Recently, the market has been speculating on whether the Federal Reserve will cut interest rates next. According to the latest data from CME's "FedWatch":

- July: It is almost certain (95.3% probability) that the Federal Reserve will not change interest rates, with only a 4.7% chance of a rate cut, which can basically be ignored.

- September: The situation is different, with the probability of maintaining interest rates dropping to 39.3%, while the probability of a 25 basis point cut rising to 58%, and even a 2.7% chance of a 50 basis point cut.

Why does the market think there might be a rate cut in September?

1. Inflation is not so fierce anymore: Recently, prices in the U.S. have not been rising as quickly, which has eased the pressure on the Federal Reserve.

2. The economy is a bit weak: Some data suggest that the U.S. economy may not be as strong, and if they don't cut rates, they might not be able to sustain it.

3. Other central banks are also easing: Many countries around the world are starting to cut rates, and the Federal Reserve may need to follow suit.

What does this mean for ordinary people?

- Stock market: If rate cut expectations rise, the stock market may see a preemptive rally.

- Mortgage and loans: After a rate cut, borrowing costs may decrease, easing the burden of mortgages.

- Deposit interest: The interest given by banks may also decrease, leading to lower returns on savings.

However, don't jump to conclusions too early.

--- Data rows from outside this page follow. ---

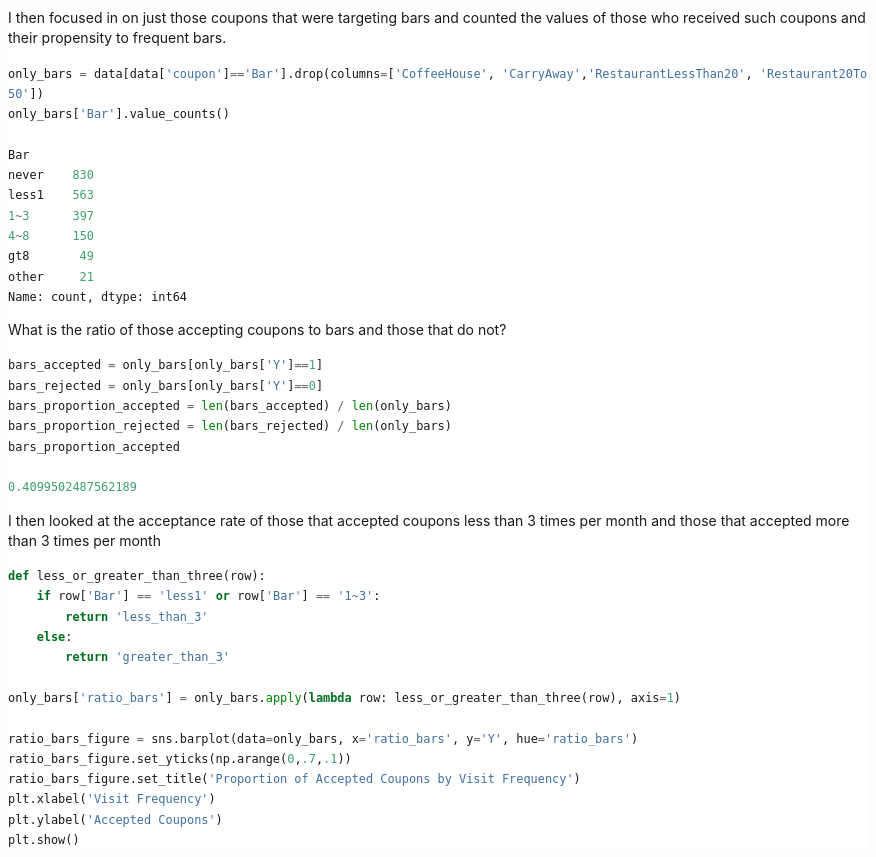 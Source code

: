 I then focused in on just those coupons that were targeting bars and counted the values of those who received such coupons and their propensity to frequent bars.

```python
only_bars = data[data['coupon']=='Bar'].drop(columns=['CoffeeHouse', 'CarryAway','RestaurantLessThan20', 'Restaurant20To50'])
only_bars['Bar'].value_counts()

Bar
never    830
less1    563
1~3      397
4~8      150
gt8       49
other     21
Name: count, dtype: int64
```

What is the ratio of those accepting coupons to bars and those that do not?

```python
bars_accepted = only_bars[only_bars['Y']==1]
bars_rejected = only_bars[only_bars['Y']==0]
bars_proportion_accepted = len(bars_accepted) / len(only_bars)
bars_proportion_rejected = len(bars_rejected) / len(only_bars)
bars_proportion_accepted

0.4099502487562189
```

I then looked at the acceptance rate of those that accepted coupons less than 3 times per month and those that accepted more than 3 times per month

```python
def less_or_greater_than_three(row):
    if row['Bar'] == 'less1' or row['Bar'] == '1~3':
        return 'less_than_3'
    else:
        return 'greater_than_3'
    
only_bars['ratio_bars'] = only_bars.apply(lambda row: less_or_greater_than_three(row), axis=1)

ratio_bars_figure = sns.barplot(data=only_bars, x='ratio_bars', y='Y', hue='ratio_bars')
ratio_bars_figure.set_yticks(np.arange(0,.7,.1))
ratio_bars_figure.set_title('Proportion of Accepted Coupons by Visit Frequency')
plt.xlabel('Visit Frequency')
plt.ylabel('Accepted Coupons')
plt.show()
```

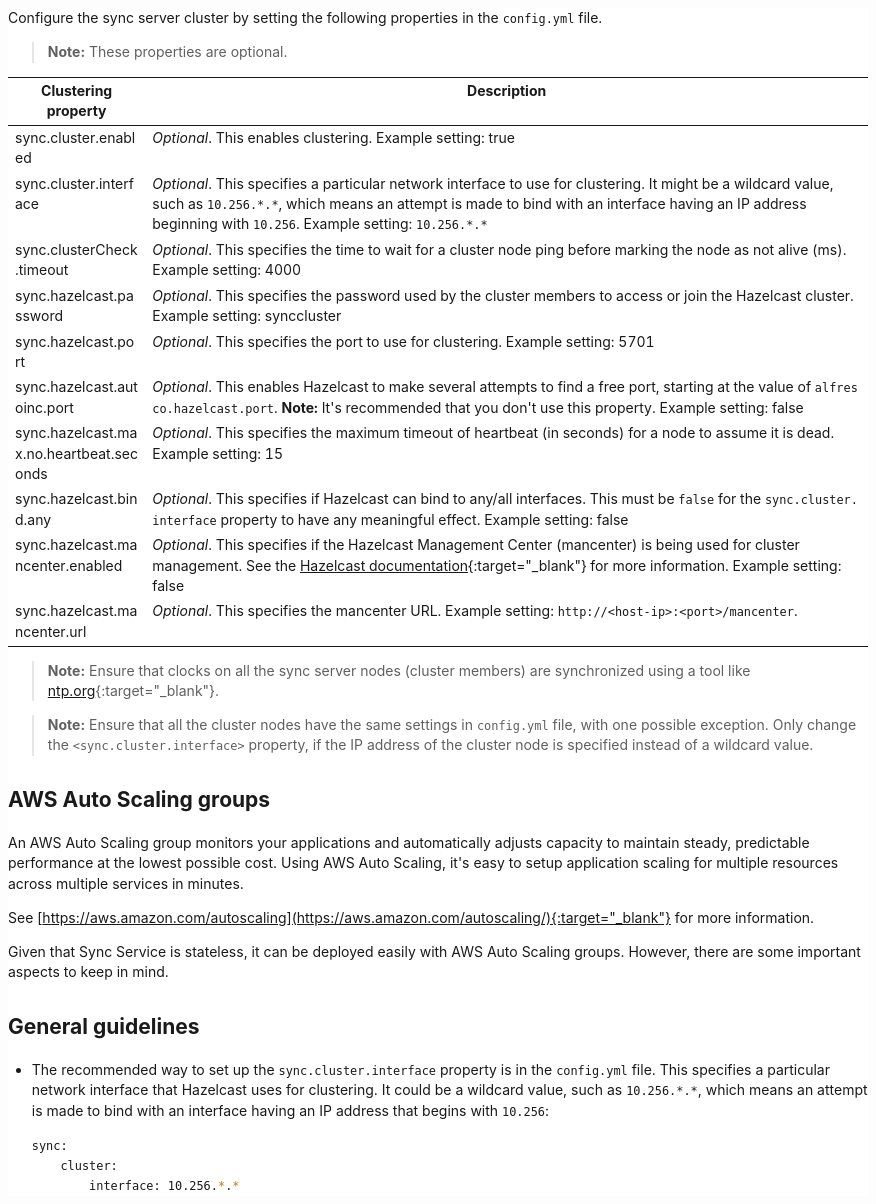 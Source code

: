 Configure the sync server cluster by setting the following properties in the `config.yml` file.

> **Note:** These properties are optional.

| Clustering property | Description |
| ------------------- | ----------- |
| sync.cluster.enabled | *Optional*. This enables clustering. Example setting: true |
| sync.cluster.interface | *Optional*. This specifies a particular network interface to use for clustering. It might be a wildcard value, such as `10.256.*.*`, which means an attempt is made to bind with an interface having an IP address beginning with `10.256`. Example setting: `10.256.*.*` |
| sync.clusterCheck.timeout | *Optional*. This specifies the time to wait for a cluster node ping before marking the node as not alive (ms). Example setting: 4000 |
| sync.hazelcast.password | *Optional*. This specifies the password used by the cluster members to access or join the Hazelcast cluster. Example setting: synccluster |
| sync.hazelcast.port | *Optional*. This specifies the port to use for clustering. Example setting: 5701 |
| sync.hazelcast.autoinc.port | *Optional*. This enables Hazelcast to make several attempts to find a free port, starting at the value of `alfresco.hazelcast.port`. **Note:** It's recommended that you don't use this property. Example setting: false |
| sync.hazelcast.max.no.heartbeat.seconds | *Optional*. This specifies the maximum timeout of heartbeat (in seconds) for a node to assume it is dead. Example setting: 15 |
| sync.hazelcast.bind.any | *Optional*. This specifies if Hazelcast can bind to any/all interfaces. This must be `false` for the `sync.cluster.interface` property to have any meaningful effect. Example setting: false |
| sync.hazelcast.mancenter.enabled | *Optional*. This specifies if the Hazelcast Management Center (mancenter) is being used for cluster management. See the [Hazelcast documentation](https://docs.hazelcast.org/docs/management-center/3.8.4/manual/html/Deploying_and_Starting.html){:target="_blank"} for more information. Example setting: false|
| sync.hazelcast.mancenter.url | *Optional*. This specifies the mancenter URL. Example setting: `http://<host-ip>:<port>/mancenter`. |

> **Note:** Ensure that clocks on all the sync server nodes (cluster members) are synchronized using a tool like [ntp.org](https://www.ntp.org/){:target="_blank"}.

> **Note:** Ensure that all the cluster nodes have the same settings in `config.yml` file, with one possible exception. Only change the `<sync.cluster.interface>` property, if the IP address of the cluster node is specified instead of a wildcard value.

## AWS Auto Scaling groups

An AWS Auto Scaling group monitors your applications and automatically adjusts capacity to maintain steady, predictable performance at the lowest possible cost. Using AWS Auto Scaling, it's easy to setup application scaling for multiple resources across multiple services in minutes.

See [https://aws.amazon.com/autoscaling](https://aws.amazon.com/autoscaling/){:target="_blank"} for more information.

Given that Sync Service is stateless, it can be deployed easily with AWS Auto Scaling groups. However, there are some important aspects to keep in mind.

## General guidelines

* The recommended way to set up the `sync.cluster.interface` property is in the `config.yml` file. This specifies a particular network interface that Hazelcast uses for clustering. It could be a wildcard value, such as `10.256.*.*`, which means an attempt is made to bind with an interface having an IP address that begins with `10.256`:

    ```bash
    sync:
        cluster:
            interface: 10.256.*.*
    ```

These data are just market speculations; whether the Federal Reserve will actually cut rates will depend on the economic data in the coming months, such as employment and inflation. If inflation rebounds or the economy suddenly improves, the Federal Reserve may change its mind again.

So, for friends looking to invest or take out loans, keep an eye on the Federal Reserve's dynamics, but don't rush to go all in; wait for a more stable situation!